Lors du point de presse de dimanche, les dirigeants du Front commun (FTQ, CSN, CSQ, APTS) ont donné quelques détails sur les hausses salariales de 17,4% sur 5 ans qu’ils avaient laissées fuiter quelques jours auparavant. Mais ils sont restés silencieux sur la question centrale: les concessions majeures qu’ils ont acceptées dans les conditions de travail, au nom de la «souplesse» exigée par Legault et sa Coalition Avenir Québec.
Marc Ranger, ancien président du Syndicat canadien de la fonction publique, a affirmé en entrevue à Radio-Canada: «La flexibilité, c’est drôle, on n’en a pas beaucoup entendu parler dans ce point de presse-là, mais c'est ça qui va faire le plus réagir en assemblée ». Ranger sait de quoi il parle, ayant lui-même facilité l’imposition d’importants reculs aux travailleurs municipaux lorsqu’il était à la tête du SCFP.
Les conditions de travail insupportables sont l’un des principaux facteurs ayant poussé les 600.000 travailleurs du secteur public à voter à 95% en faveur d’une grève générale illimitée. Mais tout indique que l’entente conclue par les syndicats va empirer ces conditions, poussant encore plus de travailleurs à quitter le réseau public. Et ce, dans un contexte où les taux d’occupation aux urgences atteignent des sommets, résultat des décennies de coupes budgétaires des gouvernements péquistes et libéraux précédents, et de la politique des «profits avant la vie» du gouvernement Legault pendant la pandémie.
Même les propositions salariales représentent un net recul par rapport à la demande syndicale de départ (et nettement insuffisante) de 21% sur 3 ans.

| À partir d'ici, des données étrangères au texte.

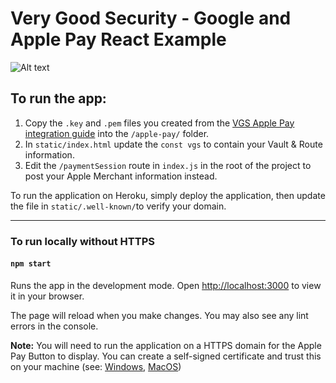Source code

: # Very Good Security - Google and Apple Pay React Example

![Alt text](/public/splash.png?raw=true "Title")

## To run the app: 

1. Copy the `.key` and `.pem` files you created from the [VGS Apple Pay integration guide](https://www.verygoodsecurity.com/docs/integrations/apple-pay/) into the `/apple-pay/` folder. 
2. In `static/index.html` update the `const vgs` to contain your Vault & Route information.
3. Edit the `/paymentSession` route in `index.js` in the root of the project to post your Apple Merchant information instead.

To run the application on Heroku, simply deploy the application, then update the file in `static/.well-known/`to verify your domain.

--- 

### To run locally without HTTPS

#### `npm start`

Runs the app in the development mode. Open [http://localhost:3000](http://localhost:3000) to view it in your browser.

The page will reload when you make changes. You may also see any lint errors in the console.

**Note:** You will need to run the application on a HTTPS domain for the Apple Pay Button to display. You can create a self-signed certificate and trust this on your machine (see: [Windows](https://medium.com/@praveenmobdev/localhost-as-https-with-reactjs-app-on-windows-a1270d7fbd1f), [MacOS](https://support.apple.com/en-my/guide/keychain-access/kyca2431/mac))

En plus d’avoir offert à Legault un contrat de 5 ans, la hausse suggérée est en fait inférieure aux prévisions d’inflation de plus de 18% du gouvernement. Elle ne constitue aucunement le «rattrapage» promis par les syndicats après décennies d’appauvrissement pour les travailleurs. Les syndicats se vantent d’avoir obtenu «la plus grande augmentation de salaire annuelle depuis des dizaines d’années», mais ne mentionnent pas que les travailleurs ont subi une baisse continuelle de leurs salaires réels sur des décennies et que les dernières années ont vu une montée record de l’inflation et des taux d’intérêt.

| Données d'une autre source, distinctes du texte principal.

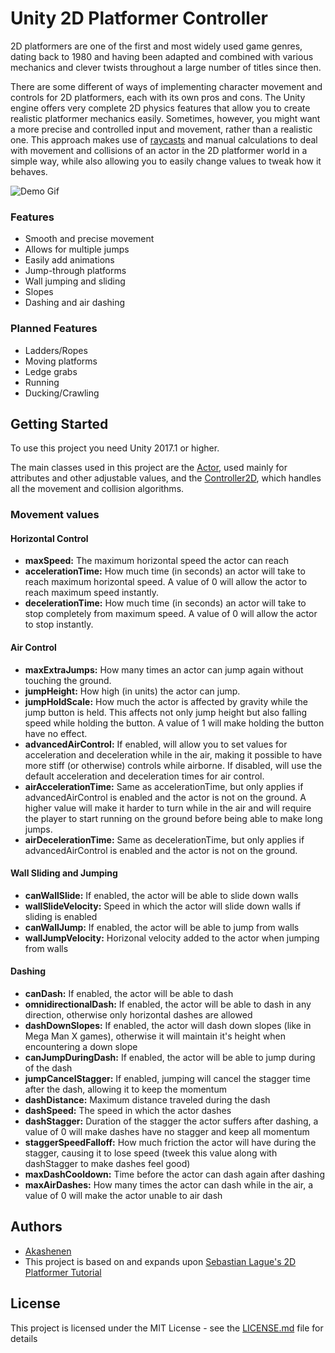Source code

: # Unity 2D Platformer Controller

2D platformers are one of the first and most widely used game genres, dating back to 1980 and having been adapted and combined with various mechanics and clever twists throughout a large number of titles since then. 

There are some different of ways of implementing character movement and controls for 2D platformers, each with its own pros and cons. The Unity engine offers very complete 2D physics features that allow you to create realistic platformer mechanics easily. Sometimes, however, you might want a more precise and controlled input and movement, rather than a realistic one. This approach makes use of [raycasts](https://docs.unity3d.com/ScriptReference/Physics.Raycast.html) and manual calculations to deal with movement and collisions of an actor in the 2D platformer world in a simple way, while also allowing you to easily change values to tweak how it behaves.

![Demo Gif](https://github.com/akashenen/2d-platformer-controller/blob/master/Gifs/demo.gif)

### Features

* Smooth and precise movement
* Allows for multiple jumps
* Easily add animations
* Jump-through platforms
* Wall jumping and sliding
* Slopes
* Dashing and air dashing
  
### Planned Features

* Ladders/Ropes
* Moving platforms
* Ledge grabs
* Running
* Ducking/Crawling

## Getting Started

To use this project you need Unity 2017.1 or higher. 

The main classes used in this project are the [Actor](https://github.com/akashenen/2d-platformer-controller/blob/master/Assets/Scripts/Actor.cs), used mainly for attributes and other adjustable values, and the [Controller2D](https://github.com/akashenen/2d-platformer-controller/blob/master/Assets/Scripts/Controller2D.cs), which handles all the movement and collision algorithms.

### Movement values

#### Horizontal Control

* **maxSpeed:** The maximum horizontal speed the actor can reach
* **accelerationTime:** How much time (in seconds) an actor will take to reach maximum horizontal speed. A value of 0 will allow the actor to reach maximum speed instantly.
* **decelerationTime:** How much time (in seconds) an actor will take to stop completely from maximum speed. A value of 0 will allow the actor to stop instantly.

#### Air Control

* **maxExtraJumps:** How many times an actor can jump again without touching the ground.
* **jumpHeight:** How high (in units) the actor can jump.
* **jumpHoldScale:** How much the actor is affected by gravity while the jump button is held. This affects not only jump height but also falling speed while holding the button. A value of 1 will make holding the button have no effect.
* **advancedAirControl:** If enabled, will allow you to set values for acceleration and deceleration while in the air, making it possible to have more stiff (or otherwise) controls while airborne. If disabled, will use the default acceleration and deceleration times for air control.
* **airAccelerationTime:** Same as accelerationTime, but only applies if advancedAirControl is enabled and the actor is not on the ground. A higher value will make it harder to turn while in the air and will require the player to start running on the ground before being able to make long jumps.
* **airDecelerationTime:** Same as decelerationTime, but only applies if advancedAirControl is enabled and the actor is not on the ground.

#### Wall Sliding and Jumping

* **canWallSlide:** If enabled, the actor will be able to slide down walls
* **wallSlideVelocity:** Speed in which the actor will slide down walls if sliding is enabled
* **canWallJump:** If enabled, the actor will be able to jump from walls
* **wallJumpVelocity:** Horizonal velocity added to the actor when jumping from walls

#### Dashing

* **canDash:** If enabled, the actor will be able to dash
* **omnidirectionalDash:** If enabled, the actor will be able to dash in any direction, otherwise only horizontal dashes are allowed
* **dashDownSlopes:** If enabled, the actor will dash down slopes (like in Mega Man X games), otherwise it will maintain it's height when encountering a down slope
* **canJumpDuringDash:** If enabled, the actor will be able to jump during of the dash
* **jumpCancelStagger:** If enabled, jumping will cancel the stagger time after the dash, allowing it to keep the momentum
* **dashDistance:** Maximum distance traveled during the dash
* **dashSpeed:** The speed in which the actor dashes
* **dashStagger:** Duration of the stagger the actor suffers after dashing, a value of 0 will make dashes have no stagger and keep all momentum
* **staggerSpeedFalloff:** How much friction the actor will have during the stagger, causing it to lose speed (tweek this value along with dashStagger to make dashes feel good)
* **maxDashCooldown:** Time before the actor can dash again after dashing
* **maxAirDashes:** How many times the actor can dash while in the air, a value of 0 will make the actor unable to air dash

## Authors

* [Akashenen](https://github.com/akashenen/)
* This project is based on and expands upon [Sebastian Lague's 2D Platformer Tutorial](https://github.com/SebLague/2DPlatformer-Tutorial)

## License

This project is licensed under the MIT License - see the [LICENSE.md](LICENSE.md) file for details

Pour ce qui est de la soi-disant protection du pouvoir d’achat et l’indexation à l’indice des prix à la consommation (IPC) tant promise par le Front commun, c’est encore de la poudre aux yeux. Il n’y aurait aucune indexation pour les deux premières années du contrat, et celle-ci serait plafonnée à 1% pour les 3 dernières années. Ainsi, si l’inflation monte à un peu plus de 3,5%, dépendamment de l’année, les travailleurs subiront un appauvrissement immédiat.

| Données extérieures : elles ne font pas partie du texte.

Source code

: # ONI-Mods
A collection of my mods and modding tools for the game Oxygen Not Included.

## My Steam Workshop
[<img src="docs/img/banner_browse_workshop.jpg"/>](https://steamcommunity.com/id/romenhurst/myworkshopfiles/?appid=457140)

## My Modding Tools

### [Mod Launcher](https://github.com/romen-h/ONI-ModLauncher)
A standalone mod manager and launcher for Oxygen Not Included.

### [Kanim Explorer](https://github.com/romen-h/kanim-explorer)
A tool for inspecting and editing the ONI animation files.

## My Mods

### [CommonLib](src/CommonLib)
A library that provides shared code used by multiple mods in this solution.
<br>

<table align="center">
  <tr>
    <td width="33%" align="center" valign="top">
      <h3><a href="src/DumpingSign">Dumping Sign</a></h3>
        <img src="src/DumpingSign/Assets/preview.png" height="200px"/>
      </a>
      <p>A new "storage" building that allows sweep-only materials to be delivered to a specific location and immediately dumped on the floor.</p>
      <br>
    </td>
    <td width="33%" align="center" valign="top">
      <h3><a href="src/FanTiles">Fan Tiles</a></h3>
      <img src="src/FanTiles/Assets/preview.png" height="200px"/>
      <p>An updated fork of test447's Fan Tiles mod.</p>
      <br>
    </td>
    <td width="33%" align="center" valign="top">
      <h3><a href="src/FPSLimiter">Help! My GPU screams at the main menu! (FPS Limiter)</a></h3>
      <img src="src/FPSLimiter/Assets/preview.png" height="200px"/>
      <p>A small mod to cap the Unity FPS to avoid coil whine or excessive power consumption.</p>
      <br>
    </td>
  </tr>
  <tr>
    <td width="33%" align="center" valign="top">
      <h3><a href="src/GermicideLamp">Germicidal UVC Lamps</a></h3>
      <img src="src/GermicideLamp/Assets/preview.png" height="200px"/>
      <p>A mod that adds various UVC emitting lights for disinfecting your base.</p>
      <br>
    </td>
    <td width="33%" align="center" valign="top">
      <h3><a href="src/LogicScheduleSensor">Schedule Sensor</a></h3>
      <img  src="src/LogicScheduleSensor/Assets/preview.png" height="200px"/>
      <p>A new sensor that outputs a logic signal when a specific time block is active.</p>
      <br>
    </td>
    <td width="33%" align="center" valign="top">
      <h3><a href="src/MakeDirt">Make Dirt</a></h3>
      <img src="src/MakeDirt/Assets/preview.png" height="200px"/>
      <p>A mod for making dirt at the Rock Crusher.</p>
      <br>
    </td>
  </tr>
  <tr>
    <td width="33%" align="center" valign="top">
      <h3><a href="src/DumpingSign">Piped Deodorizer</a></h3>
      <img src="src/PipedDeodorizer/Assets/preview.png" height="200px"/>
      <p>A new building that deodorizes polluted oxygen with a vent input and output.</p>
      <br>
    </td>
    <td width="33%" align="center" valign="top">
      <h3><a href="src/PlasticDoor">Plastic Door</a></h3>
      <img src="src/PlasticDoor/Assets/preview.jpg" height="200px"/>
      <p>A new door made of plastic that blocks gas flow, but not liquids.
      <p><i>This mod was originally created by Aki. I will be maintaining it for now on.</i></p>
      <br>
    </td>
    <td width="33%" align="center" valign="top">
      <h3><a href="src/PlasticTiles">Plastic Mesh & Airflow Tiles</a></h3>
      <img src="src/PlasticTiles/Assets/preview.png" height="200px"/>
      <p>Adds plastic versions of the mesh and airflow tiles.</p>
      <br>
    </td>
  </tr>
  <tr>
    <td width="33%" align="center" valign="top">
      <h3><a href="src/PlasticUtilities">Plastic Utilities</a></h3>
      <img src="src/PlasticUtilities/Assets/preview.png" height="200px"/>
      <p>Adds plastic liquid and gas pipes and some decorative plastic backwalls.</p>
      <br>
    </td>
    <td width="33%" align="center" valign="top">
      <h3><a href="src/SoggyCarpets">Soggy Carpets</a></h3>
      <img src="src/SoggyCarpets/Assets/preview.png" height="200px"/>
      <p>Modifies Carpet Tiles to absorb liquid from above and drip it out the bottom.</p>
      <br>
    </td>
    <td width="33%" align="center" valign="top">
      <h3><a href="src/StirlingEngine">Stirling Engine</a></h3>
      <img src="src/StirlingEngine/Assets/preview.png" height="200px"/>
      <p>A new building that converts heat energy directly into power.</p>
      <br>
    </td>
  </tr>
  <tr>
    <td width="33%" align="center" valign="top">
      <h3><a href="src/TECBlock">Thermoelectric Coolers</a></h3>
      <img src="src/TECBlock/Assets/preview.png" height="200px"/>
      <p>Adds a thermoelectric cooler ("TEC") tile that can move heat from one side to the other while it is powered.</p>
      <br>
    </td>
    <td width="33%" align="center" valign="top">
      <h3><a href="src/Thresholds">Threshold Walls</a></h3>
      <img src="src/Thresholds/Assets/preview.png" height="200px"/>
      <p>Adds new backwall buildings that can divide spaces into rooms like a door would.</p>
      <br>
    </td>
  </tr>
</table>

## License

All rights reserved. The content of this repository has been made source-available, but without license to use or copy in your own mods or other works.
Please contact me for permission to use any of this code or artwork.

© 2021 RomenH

Les autres mesures limitées – et généralement floues – qui ont été annoncées ne représentent en rien des «gains» réels. Il y aurait, par exemple, des primes d’attraction pour certains corps d’emploi, comme les ouvriers spécialisés et les psychologues, mais conditionnelles à certains critères. Sans réellement améliorer les services, cette mesure est plutôt le strict minimum pour tenter de freiner l’exode de ces travailleurs vers le secteur privé qui offre des salaires et conditions plus concurrentiels.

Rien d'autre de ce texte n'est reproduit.